'''

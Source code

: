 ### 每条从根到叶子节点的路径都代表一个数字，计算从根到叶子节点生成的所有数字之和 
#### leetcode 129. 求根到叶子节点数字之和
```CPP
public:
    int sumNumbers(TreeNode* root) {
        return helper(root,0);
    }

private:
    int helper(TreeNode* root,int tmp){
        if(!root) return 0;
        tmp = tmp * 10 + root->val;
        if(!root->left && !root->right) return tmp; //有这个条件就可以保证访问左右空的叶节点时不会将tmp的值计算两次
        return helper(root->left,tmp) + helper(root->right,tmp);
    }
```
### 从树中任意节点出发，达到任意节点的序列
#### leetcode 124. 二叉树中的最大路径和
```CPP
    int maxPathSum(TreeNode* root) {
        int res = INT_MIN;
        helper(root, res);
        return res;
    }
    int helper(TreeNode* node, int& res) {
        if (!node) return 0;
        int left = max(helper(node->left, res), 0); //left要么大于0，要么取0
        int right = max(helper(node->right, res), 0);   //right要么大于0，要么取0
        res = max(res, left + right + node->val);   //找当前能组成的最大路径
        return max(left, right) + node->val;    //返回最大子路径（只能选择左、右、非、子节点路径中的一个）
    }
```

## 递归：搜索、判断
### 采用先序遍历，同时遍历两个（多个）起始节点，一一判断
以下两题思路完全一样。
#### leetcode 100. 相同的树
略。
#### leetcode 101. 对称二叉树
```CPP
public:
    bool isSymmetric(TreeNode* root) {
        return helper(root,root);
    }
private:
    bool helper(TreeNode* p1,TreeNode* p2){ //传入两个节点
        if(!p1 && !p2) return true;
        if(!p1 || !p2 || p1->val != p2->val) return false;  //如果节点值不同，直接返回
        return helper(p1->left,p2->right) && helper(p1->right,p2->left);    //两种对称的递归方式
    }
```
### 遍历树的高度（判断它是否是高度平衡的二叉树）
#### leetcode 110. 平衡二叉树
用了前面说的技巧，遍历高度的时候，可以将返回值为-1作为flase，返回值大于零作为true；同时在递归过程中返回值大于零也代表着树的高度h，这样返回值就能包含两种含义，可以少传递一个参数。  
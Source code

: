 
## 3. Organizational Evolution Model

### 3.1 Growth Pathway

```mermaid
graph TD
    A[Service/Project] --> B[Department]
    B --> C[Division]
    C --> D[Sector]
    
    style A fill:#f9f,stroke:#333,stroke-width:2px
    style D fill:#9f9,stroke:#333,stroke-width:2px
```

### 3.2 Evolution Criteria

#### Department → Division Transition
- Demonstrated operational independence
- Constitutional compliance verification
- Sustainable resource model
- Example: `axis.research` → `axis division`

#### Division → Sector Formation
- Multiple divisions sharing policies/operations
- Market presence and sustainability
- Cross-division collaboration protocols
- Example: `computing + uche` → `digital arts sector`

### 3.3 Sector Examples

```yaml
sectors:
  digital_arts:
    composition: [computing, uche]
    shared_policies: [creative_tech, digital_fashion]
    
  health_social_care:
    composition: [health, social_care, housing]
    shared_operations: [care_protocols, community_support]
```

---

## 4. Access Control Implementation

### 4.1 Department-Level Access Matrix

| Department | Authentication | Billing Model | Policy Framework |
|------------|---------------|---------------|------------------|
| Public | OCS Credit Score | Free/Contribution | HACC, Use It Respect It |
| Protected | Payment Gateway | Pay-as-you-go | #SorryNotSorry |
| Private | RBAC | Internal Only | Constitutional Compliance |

'''

*Your goal*. For the word "composition", work out how many lines of the entries contain it, and state the number alone.

*Exercise result*. 2